MSD has announced more Keytruda (pembrolizumab) results, this time for the treatment of adult patients with relapsed or refractory classical Hodgkin lymphoma (cHL).
In the Phase III KEYNOTE-204 trial, the company says that the cancer blockbuster met one of its dual primary endpoints of progression-free survival (PFS). The drug demonstrated a statistically significant and clinically meaningful improvement in PFS compared with brentuximab vedotin (BV) – also sold as Adcetris by Seattle Genetics.
The other dual endpoint – overall survival – was not formally tested at this interim analysis, but the study will allegedly continue to evaluate this.
Further to the findings, the safety profile of Keytruda in this trial was consistent with previously reported studies, and no new safety signals were identified.

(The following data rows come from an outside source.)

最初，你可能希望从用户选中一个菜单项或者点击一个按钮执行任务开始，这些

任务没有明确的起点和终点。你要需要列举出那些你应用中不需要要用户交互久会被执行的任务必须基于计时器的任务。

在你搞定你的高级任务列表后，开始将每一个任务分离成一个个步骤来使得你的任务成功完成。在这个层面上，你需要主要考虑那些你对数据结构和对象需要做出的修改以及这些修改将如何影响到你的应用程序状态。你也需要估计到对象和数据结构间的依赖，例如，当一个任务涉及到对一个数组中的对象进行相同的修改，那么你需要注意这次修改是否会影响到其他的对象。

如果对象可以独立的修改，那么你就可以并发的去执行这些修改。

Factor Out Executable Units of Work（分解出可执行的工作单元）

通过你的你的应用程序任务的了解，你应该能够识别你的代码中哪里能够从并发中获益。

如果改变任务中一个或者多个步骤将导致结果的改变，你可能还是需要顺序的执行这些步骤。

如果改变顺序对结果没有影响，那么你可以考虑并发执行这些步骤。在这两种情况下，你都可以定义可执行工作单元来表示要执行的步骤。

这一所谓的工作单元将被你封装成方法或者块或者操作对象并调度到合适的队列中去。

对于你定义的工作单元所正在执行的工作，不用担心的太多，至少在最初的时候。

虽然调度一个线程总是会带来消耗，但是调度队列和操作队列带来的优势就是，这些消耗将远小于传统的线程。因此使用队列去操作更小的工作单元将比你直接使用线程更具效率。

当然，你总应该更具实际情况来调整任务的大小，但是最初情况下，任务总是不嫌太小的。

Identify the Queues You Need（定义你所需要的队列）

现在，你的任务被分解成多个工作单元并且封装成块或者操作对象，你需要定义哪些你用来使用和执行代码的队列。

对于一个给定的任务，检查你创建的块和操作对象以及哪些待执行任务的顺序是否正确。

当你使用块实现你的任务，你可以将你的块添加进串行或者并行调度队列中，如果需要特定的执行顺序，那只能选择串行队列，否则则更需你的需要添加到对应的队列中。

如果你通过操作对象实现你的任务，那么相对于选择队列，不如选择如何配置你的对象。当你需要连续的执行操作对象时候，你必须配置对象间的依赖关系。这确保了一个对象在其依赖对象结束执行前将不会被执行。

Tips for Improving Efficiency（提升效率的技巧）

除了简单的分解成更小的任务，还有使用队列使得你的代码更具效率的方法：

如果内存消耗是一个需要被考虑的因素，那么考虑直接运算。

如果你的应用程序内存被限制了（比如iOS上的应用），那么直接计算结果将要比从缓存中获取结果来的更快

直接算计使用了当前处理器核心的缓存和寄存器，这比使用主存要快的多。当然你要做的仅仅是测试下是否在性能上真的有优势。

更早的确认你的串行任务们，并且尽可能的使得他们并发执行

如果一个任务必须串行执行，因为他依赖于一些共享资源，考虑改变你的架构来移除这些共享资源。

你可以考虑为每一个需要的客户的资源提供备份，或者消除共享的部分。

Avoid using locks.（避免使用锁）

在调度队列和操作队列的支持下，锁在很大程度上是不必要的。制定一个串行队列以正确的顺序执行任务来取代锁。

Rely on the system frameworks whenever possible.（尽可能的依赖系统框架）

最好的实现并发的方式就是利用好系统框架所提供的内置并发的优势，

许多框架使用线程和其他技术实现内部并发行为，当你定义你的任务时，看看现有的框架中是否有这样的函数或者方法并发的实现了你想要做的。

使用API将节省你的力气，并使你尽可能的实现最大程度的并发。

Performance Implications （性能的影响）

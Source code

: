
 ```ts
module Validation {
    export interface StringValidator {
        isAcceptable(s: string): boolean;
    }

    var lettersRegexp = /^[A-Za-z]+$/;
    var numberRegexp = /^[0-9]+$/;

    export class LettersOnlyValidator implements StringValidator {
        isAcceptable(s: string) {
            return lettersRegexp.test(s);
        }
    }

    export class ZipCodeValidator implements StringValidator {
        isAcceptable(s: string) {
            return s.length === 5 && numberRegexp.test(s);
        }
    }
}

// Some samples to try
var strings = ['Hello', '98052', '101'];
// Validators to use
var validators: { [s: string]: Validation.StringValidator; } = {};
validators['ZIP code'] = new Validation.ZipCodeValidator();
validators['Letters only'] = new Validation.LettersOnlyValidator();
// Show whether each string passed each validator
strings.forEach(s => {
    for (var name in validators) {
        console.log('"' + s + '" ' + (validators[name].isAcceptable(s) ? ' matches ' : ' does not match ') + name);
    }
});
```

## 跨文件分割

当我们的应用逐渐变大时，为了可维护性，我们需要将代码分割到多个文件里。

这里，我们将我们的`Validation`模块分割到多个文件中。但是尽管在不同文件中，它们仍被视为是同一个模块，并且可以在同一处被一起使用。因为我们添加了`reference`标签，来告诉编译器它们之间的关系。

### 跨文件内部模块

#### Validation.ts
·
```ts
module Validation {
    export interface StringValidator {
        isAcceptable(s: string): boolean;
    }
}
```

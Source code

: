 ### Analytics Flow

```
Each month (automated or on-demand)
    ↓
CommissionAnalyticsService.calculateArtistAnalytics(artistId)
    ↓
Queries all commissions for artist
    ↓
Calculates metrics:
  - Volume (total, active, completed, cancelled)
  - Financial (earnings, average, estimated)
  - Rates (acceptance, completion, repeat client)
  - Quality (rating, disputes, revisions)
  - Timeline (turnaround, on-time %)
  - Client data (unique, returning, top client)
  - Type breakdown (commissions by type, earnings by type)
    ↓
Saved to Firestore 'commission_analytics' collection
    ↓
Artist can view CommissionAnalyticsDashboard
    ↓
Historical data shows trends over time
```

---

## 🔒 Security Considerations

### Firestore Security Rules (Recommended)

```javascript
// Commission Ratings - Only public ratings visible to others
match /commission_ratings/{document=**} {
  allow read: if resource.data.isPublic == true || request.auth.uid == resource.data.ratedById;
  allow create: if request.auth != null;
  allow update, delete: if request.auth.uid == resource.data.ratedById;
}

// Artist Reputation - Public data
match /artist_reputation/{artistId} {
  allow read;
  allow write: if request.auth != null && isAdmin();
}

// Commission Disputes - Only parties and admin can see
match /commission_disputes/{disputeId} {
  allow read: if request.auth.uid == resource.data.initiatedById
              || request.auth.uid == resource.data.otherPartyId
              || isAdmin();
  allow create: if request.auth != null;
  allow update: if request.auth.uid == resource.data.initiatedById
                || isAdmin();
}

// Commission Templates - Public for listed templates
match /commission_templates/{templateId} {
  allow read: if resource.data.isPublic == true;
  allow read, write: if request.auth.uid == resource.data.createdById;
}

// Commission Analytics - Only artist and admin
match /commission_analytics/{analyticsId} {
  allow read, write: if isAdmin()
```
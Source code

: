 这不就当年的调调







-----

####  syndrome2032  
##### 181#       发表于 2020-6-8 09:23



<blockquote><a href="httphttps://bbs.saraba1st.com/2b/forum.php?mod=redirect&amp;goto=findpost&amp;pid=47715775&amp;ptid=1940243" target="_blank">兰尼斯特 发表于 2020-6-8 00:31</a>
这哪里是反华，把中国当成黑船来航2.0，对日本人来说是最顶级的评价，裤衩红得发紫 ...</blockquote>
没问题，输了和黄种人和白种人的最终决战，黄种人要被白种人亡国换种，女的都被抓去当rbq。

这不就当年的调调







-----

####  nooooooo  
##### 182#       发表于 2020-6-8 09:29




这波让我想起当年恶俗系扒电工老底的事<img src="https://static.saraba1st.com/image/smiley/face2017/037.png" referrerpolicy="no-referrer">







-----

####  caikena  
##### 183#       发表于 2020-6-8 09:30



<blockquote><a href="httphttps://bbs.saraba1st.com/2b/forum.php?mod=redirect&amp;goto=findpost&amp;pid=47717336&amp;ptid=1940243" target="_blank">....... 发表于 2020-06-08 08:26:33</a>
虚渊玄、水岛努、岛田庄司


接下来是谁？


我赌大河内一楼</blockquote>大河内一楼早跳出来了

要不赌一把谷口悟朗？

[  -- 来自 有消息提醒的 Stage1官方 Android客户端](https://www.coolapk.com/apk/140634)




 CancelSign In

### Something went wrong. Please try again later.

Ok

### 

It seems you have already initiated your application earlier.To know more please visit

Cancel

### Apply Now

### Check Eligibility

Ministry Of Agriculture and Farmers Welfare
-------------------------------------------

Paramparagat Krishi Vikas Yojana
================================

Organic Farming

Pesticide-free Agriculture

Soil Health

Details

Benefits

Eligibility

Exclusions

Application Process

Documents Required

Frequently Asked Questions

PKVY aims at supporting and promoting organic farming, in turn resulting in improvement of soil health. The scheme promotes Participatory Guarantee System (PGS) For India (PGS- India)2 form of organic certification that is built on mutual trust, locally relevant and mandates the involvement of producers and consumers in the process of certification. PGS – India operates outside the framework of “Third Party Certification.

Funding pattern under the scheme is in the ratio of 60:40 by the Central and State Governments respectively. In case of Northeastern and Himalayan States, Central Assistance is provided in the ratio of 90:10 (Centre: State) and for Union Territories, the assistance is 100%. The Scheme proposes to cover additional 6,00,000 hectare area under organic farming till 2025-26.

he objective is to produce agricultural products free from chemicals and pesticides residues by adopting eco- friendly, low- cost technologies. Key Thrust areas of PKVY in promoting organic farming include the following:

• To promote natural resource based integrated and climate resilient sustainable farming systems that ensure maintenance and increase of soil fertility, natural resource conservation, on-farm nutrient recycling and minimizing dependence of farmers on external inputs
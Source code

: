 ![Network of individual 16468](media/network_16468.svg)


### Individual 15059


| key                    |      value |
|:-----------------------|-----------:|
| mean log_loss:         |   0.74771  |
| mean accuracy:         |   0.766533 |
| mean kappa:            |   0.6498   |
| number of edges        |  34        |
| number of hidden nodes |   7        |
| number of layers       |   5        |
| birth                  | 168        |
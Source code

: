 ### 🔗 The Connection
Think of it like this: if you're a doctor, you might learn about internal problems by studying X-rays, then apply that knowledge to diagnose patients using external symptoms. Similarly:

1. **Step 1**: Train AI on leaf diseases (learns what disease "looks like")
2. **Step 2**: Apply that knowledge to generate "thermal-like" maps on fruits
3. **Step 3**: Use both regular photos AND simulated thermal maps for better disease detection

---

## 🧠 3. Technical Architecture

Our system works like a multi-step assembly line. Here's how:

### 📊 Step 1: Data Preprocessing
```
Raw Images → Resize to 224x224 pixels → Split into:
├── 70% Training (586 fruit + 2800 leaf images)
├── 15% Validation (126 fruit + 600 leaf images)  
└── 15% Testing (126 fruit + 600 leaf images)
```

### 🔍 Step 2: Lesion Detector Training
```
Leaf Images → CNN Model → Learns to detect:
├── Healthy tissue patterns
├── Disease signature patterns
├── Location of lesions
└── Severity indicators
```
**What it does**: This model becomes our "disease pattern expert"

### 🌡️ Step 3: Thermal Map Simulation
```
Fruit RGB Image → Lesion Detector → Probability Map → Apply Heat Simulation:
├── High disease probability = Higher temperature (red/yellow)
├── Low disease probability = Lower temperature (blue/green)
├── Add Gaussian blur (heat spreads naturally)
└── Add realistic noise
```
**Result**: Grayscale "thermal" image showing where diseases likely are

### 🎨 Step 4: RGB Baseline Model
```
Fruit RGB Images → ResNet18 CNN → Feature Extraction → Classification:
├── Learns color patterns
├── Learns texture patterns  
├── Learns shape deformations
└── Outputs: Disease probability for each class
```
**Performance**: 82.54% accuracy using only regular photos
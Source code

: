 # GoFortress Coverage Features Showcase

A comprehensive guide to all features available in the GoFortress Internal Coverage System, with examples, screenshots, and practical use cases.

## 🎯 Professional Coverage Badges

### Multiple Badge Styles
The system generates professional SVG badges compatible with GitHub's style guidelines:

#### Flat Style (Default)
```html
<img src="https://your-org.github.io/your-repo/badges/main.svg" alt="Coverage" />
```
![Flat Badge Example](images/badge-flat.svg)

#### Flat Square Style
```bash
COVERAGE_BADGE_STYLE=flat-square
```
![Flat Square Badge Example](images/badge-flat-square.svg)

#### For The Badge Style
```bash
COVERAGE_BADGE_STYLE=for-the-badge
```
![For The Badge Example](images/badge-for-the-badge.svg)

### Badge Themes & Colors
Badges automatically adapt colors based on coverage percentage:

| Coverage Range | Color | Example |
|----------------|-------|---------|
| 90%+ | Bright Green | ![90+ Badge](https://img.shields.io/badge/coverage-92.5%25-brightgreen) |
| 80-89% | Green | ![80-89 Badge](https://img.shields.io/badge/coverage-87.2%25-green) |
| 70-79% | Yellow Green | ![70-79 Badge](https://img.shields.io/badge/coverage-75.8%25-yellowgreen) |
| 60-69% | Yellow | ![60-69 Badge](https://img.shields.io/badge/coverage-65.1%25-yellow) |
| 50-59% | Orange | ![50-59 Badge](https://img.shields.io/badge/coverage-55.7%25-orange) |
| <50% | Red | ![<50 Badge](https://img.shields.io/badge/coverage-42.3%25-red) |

“Patients with classical Hodgkin lymphoma are generally young and when they do not achieve remission following standard treatment, their cancer is challenging to treat,” said Dr. Jonathan Cheng, vice president, oncology clinical research, MSD Research Laboratories. “These pivotal phase III data indicate a statistically significant and clinically meaningful improvement in progression-free survival with Keytruda compared, in head to head fashion, with the currently approved therapy of brentuximab vedotin. These data are strongly supportive of Keytruda’s current indication in cHL and we plan to file these data with regulatory authorities as quickly as is possible.”
Last month it was announced that Keytruda also significantly prolonged PFS when added to chemo in a triple-negative breast cancer trial, adding to its long list of indications and abilities.
Hodgkin’s lymphoma — formerly known as Hodgkin’s disease — is a cancer of the lymphatic system, which is part of your immune system. It may affect people of any age, but is most common in people between 20 and 40 years old and those over 55.